In every situation of bases and outs, we figured out the Expected Run Value of that situation, based on what actually happened over the course of the previous five to ten seasons in the American League. We could start figuring out that a man on first with one out was worth .94 runs, and if you bunted that guy to second successfully, you just went down to .673 runs. So we started realizing that a lot of the traditional baseball stuff was just wrong. We started coming up with the math to prove it.
We tried to figure out with every individual player what those players actually deserved to get on every play. If the guy hit a line drive that ended up getting caught for an out, he got more credit for that. He got the credit based on what happened on that play over the course of the previous ten years of Major League Baseball. That bloop double that falls in is a double in the box score isn't a double for us. It is a very low-rated play. And that line drive, and the ball that was going over the wall that gets pulled back in by the center fielder - those plays represent a lot of value for the hitter, because more often than not those were runs.
When we were done we had created an entirely new set of metrics that didn't resemble traditional statistics at all. There was no relation whatsoever, and what it showed was that there was tremendous inefficiency. There was a gross mis-allocation of credit and blame going on in traditional statistics. With our own metrics we were able to figure out not only what the value of every situation was, but what players were most likely to put us in the most advantageous situations. We did not necessarily care what they had done in the traditional box score for the previous five years, but what should have happened because of the way they played over the course of the previous five years.
It created a tremendous inefficiency in our market, and we started realizing the value of all these players who were available to us for greatly undervalued prices, because they had been miscast or biased against for some reason. Once we started cooking up all this stuff, we realized that it was very contrary to public opinion. That was tough because ultimately we had to implement it with our people. We had to convince our staff and convince our player development people that this was truth, this wasn't opinion, and this is what we were going to do going forward. We are continuing to tweak it, continuing to stress test everything that we do, and continuing to try to make it better, but we were already so far ahead of everybody else at the time."
As Bill said when he introduced me, I think the fundamental thing that we found is that baseball wasn't about tools. It was about skills. You can be a great athlete, you can run the 40-yard sprint in 4.2 seconds in, but if you couldn't hit, it just didn't matter. If you didn't have the skill to consistently put the bat on the ball, put it in play hard somewhere, it didn't matter what you could do.

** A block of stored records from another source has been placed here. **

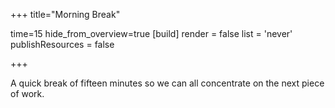 +++
title="Morning Break"

time=15
hide_from_overview=true
[build]
  render = false
  list = 'never'
  publishResources = false

+++

A quick break of fifteen minutes so we can all concentrate on the next piece of work.
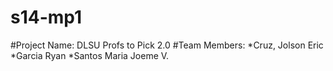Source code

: # s14-mp1

#Project Name: DLSU Profs to Pick 2.0
#Team Members:
*Cruz, Jolson Eric
*Garcia Ryan
*Santos Maria Joeme V.
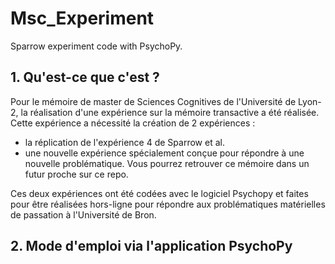 # Msc_Experiment

Sparrow experiment code with PsychoPy.

## 1. Qu'est-ce que c'est ?

Pour le mémoire de master de Sciences Cognitives de l'Université de Lyon-2, la réalisation d'une expérience sur la mémoire transactive a été réalisée.
Cette expérience a nécessité la création de 2 expériences : 
- la réplication de l'expérience 4 de Sparrow et al.
- une nouvelle expérience spécialement conçue pour répondre à une nouvelle problématique. Vous pourrez retrouver ce mémoire dans un futur proche sur ce repo. 

Ces deux expériences ont été codées avec le logiciel Psychopy et faites pour être réalisées hors-ligne pour répondre aux problématiques matérielles de passation à l'Université de Bron.



## 2. Mode d'emploi via l'application PsychoPy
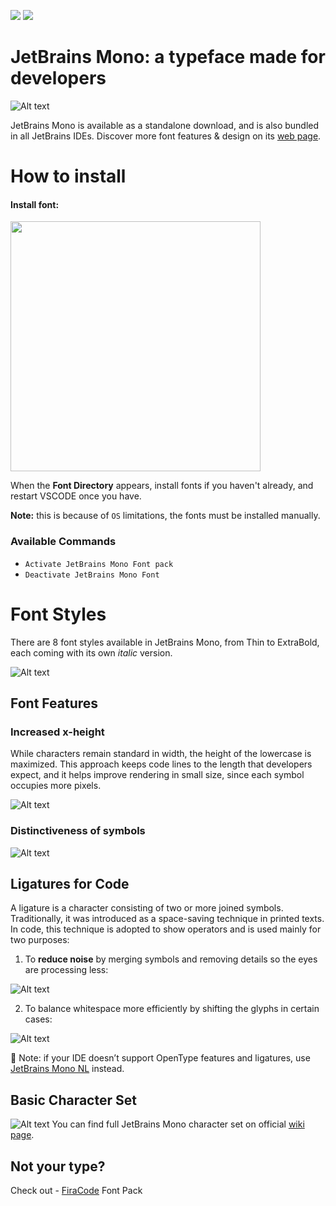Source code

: [![](https://img.shields.io/badge/Forked%20%20From-FiraCode%20Repo-blue)](https://marketplace.visualstudio.com/items?itemName=SeyyedKhandon.firacode) [![](https://img.shields.io/badge/Made%20with%20❤%EF%B8%8F%20by-Narasima.codes-red)](https://Narasima.codes)

# JetBrains Mono: a typeface made for developers

![Alt text](images/main-img@2x.png)

JetBrains Mono is available as a standalone download, and is also bundled in all JetBrains IDEs. Discover more font features & design on its [web page](https://jetbrains.com/mono/).


# How to install

#### Install font:

<img src="./images/JBM-font-directory.gif" width="400" />

When the **Font Directory** appears, install fonts if you haven't already, and restart VSCODE once you have.

**Note:** this is because of `OS` limitations, the fonts must be installed manually.

### Available Commands

- `Activate JetBrains Mono Font pack`
- `Deactivate JetBrains Mono Font`

# Font Styles

There are 8 font styles available in JetBrains Mono, from Thin to ExtraBold, each coming with its own _italic_ version.

![Alt text](images/font-styles@2x.png)

## Font Features

### Increased x-height

While characters remain standard in width, the height of the lowercase is maximized. This approach keeps code lines to the length that developers expect, and it helps improve rendering in small size, since each symbol occupies more pixels.

![Alt text](images/ff-increased-height@2x.png)

### Distinctiveness of symbols

![Alt text](images/ff-distinctiveness-of-symbols@2x.gif)

## Ligatures for Code

A ligature is a character consisting of two or more joined symbols. Traditionally, it was introduced as a space-saving technique in printed texts. In code, this technique is adopted to show operators and is used mainly for two purposes:

1. To **reduce noise** by merging symbols and removing details so the eyes are processing less:

![Alt text](images/ligatures-1@2x.gif)

2. To balance whitespace more efficiently by shifting the glyphs in certain cases:

![Alt text](images/ligatures-2@2x.gif)

📝 Note: if your IDE doesn’t support OpenType features and ligatures, use [JetBrains Mono NL](https://github.com/JetBrains/JetBrainsMono/tree/master/fonts/ttf) instead.

## Basic Character Set

![Alt text](images/character-set@2x.png)
You can find full JetBrains Mono character set on official [wiki page](https://github.com/JetBrains/JetBrainsMono/wiki/List-of-supported-symbols).

## Not your type?

Check out - [FiraCode](https://marketplace.visualstudio.com/items?itemName=SeyyedKhandon.firacode) Font Pack
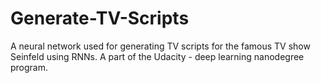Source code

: # Generate-TV-Scripts
A neural network used for generating TV scripts for the famous TV show Seinfeld using RNNs. A part of the Udacity - deep learning nanodegree program.
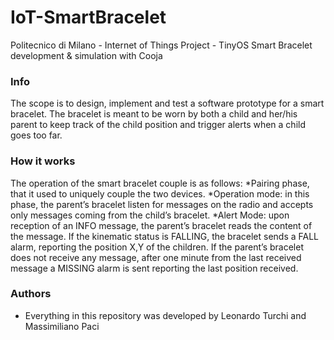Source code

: # IoT-SmartBracelet
Politecnico di Milano - Internet of Things Project - TinyOS Smart Bracelet development & simulation with Cooja


### Info ###

The scope is to design, implement and test a software prototype for a
smart bracelet. 
The bracelet is meant to be worn by both a child and her/his
parent to keep track of the child position and trigger alerts when a child goes
too far. 

### How it works ###

The operation of the smart bracelet couple is as follows:
*Pairing phase, that it used to uniquely couple the
two devices. 
*Operation mode: in this phase, the parent’s bracelet listen for messages
on the radio and accepts only messages coming from the child’s
bracelet.
*Alert Mode: upon reception of an INFO message, the parent’s bracelet
reads the content of the message. If the kinematic status is FALLING,
the bracelet sends a FALL alarm, reporting the position X,Y of the
children. If the parent’s bracelet does not receive any message, after
one minute from the last received message a MISSING alarm is sent
reporting the last position received.

### Authors ###

* Everything in this repository was developed by Leonardo Turchi and Massimiliano Paci
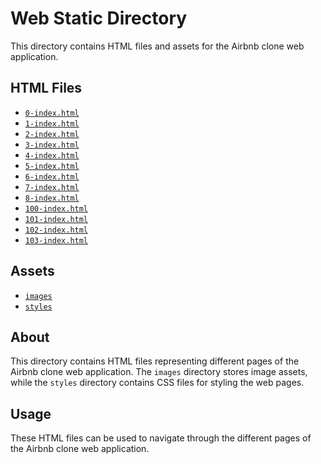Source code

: # Web Static Directory

This directory contains HTML files and assets for the Airbnb clone web application.

## HTML Files
- [`0-index.html`](./0-index.html)
- [`1-index.html`](./1-index.html)
- [`2-index.html`](./2-index.html)
- [`3-index.html`](./3-index.html)
- [`4-index.html`](./4-index.html)
- [`5-index.html`](./5-index.html)
- [`6-index.html`](./6-index.html)
- [`7-index.html`](./7-index.html)
- [`8-index.html`](./8-index.html)
- [`100-index.html`](./100-index.html)
- [`101-index.html`](./101-index.html)
- [`102-index.html`](./102-index.html)
- [`103-index.html`](./103-index.html)

## Assets
- [`images`](./images)
- [`styles`](./styles)

## About
This directory contains HTML files representing different pages of the Airbnb clone web application. The `images` directory stores image assets, while the `styles` directory contains CSS files for styling the web pages.

## Usage
These HTML files can be used to navigate through the different pages of the Airbnb clone web application.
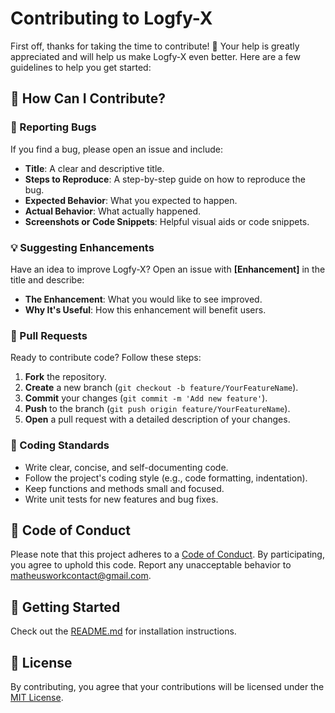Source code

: # Contributing to Logfy-X

First off, thanks for taking the time to contribute! 🎉 Your help is greatly appreciated and will help us make Logfy-X even better. Here are a few guidelines to help you get started:

## 🚀 How Can I Contribute?

### 🐛 Reporting Bugs

If you find a bug, please open an issue and include:

- **Title**: A clear and descriptive title.
- **Steps to Reproduce**: A step-by-step guide on how to reproduce the bug.
- **Expected Behavior**: What you expected to happen.
- **Actual Behavior**: What actually happened.
- **Screenshots or Code Snippets**: Helpful visual aids or code snippets.

### 💡 Suggesting Enhancements

Have an idea to improve Logfy-X? Open an issue with **[Enhancement]** in the title and describe:

- **The Enhancement**: What you would like to see improved.
- **Why It's Useful**: How this enhancement will benefit users.

### 🔧 Pull Requests

Ready to contribute code? Follow these steps:

1. **Fork** the repository.
2. **Create** a new branch (`git checkout -b feature/YourFeatureName`).
3. **Commit** your changes (`git commit -m 'Add new feature'`).
4. **Push** to the branch (`git push origin feature/YourFeatureName`).
5. **Open** a pull request with a detailed description of your changes.

### 📝 Coding Standards

- Write clear, concise, and self-documenting code.
- Follow the project's coding style (e.g., code formatting, indentation).
- Keep functions and methods small and focused.
- Write unit tests for new features and bug fixes.

## 🤝 Code of Conduct

Please note that this project adheres to a [Code of Conduct](CODE_OF_CONDUCT.md). By participating, you agree to uphold this code. Report any unacceptable behavior to [matheusworkcontact@gmail.com](mailto:matheusworkcontact@gmail.com).

## 📖 Getting Started

Check out the [README.md](README.md) for installation instructions.

## 📄 License

By contributing, you agree that your contributions will be licensed under the [MIT License](LICENSE).
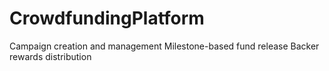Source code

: # CrowdfundingPlatform
Campaign creation and management Milestone-based fund release Backer rewards distribution

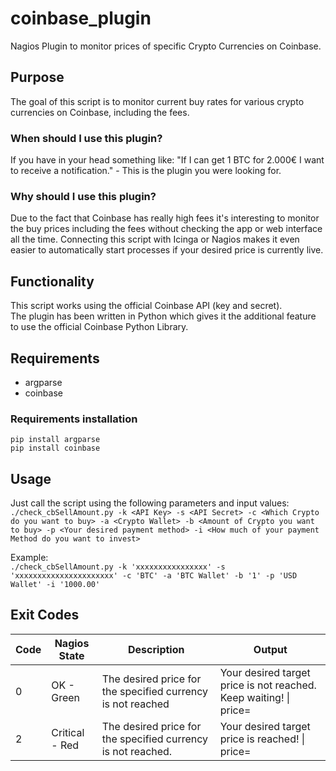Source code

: # coinbase_plugin
Nagios Plugin to monitor prices of specific Crypto Currencies on Coinbase.

## Purpose
The goal of this script is to monitor current buy rates for various crypto currencies on Coinbase, including the fees.
### When should I use this plugin?
If you have in your head something like: "If I can get 1 BTC for 2.000€ I want to receive a notification." - This is the plugin you were looking for.
### Why should I use this plugin?
Due to the fact that Coinbase has really high fees it's interesting to monitor the buy prices including the fees without checking the app or web interface all the time.
Connecting this script with Icinga or Nagios makes it even easier to automatically start processes if your desired price is currently live.

## Functionality
This script works using the official Coinbase API (key and secret).  
The plugin has been written in Python which gives it the additional feature to use the official Coinbase Python Library.

## Requirements
* argparse
* coinbase
### Requirements installation
`pip install argparse`  
`pip install coinbase` 

## Usage
Just call the script using the following parameters and input values:  
`./check_cbSellAmount.py -k <API Key> -s <API Secret> -c <Which Crypto do you want to buy> -a <Crypto Wallet> -b <Amount of Crypto you want to buy> -p <Your desired payment method> -i <How much of your payment Method do you want to invest>`

Example:  
`./check_cbSellAmount.py -k 'xxxxxxxxxxxxxxxx' -s 'xxxxxxxxxxxxxxxxxxxxxx' -c 'BTC' -a 'BTC Wallet' -b '1' -p 'USD Wallet' -i '1000.00'`

## Exit Codes
|Code|Nagios State|Description|Output|
|---|---|---|---|
|0|OK - Green|The desired price for the specified currency is not reached|Your desired target price is not reached. Keep waiting! \| price=<value>|
|2|Critical - Red|The desired price for the specified currency is not reached.|Your desired target price is reached! \| price=<value> |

And this definitely goes for all the other sports. The NFL Combine, which is the major scouting event where they bring in all the top college prospects and all the NFL people are there, the two most publicized things in the combine are the 40 yard dash, and how many time each player can bench press 225 pounds. So what happens if you can run a 40-yard dash in 4.3 seconds, bench 225 pounds 30 times, and you can't make a tackle?
In the NBA, what if you can jump out of the gym but you can't shoot? Or play defense? These are sports, but they're not just pure athletic contests. What they are is games of skill. Just like golf. Who's the biggest and strongest golfer on the Tour? I have no idea. I know the best player is Tiger Woods, but he's not the biggest or strongest guy, the fastest or anything else. These are skill games, so what we need to do is start measuring the skills. Measure the skills and not the tools.
Bill: Is anyone using your process in other sports, or in political campaigns? What are the dumb things people are doing in football?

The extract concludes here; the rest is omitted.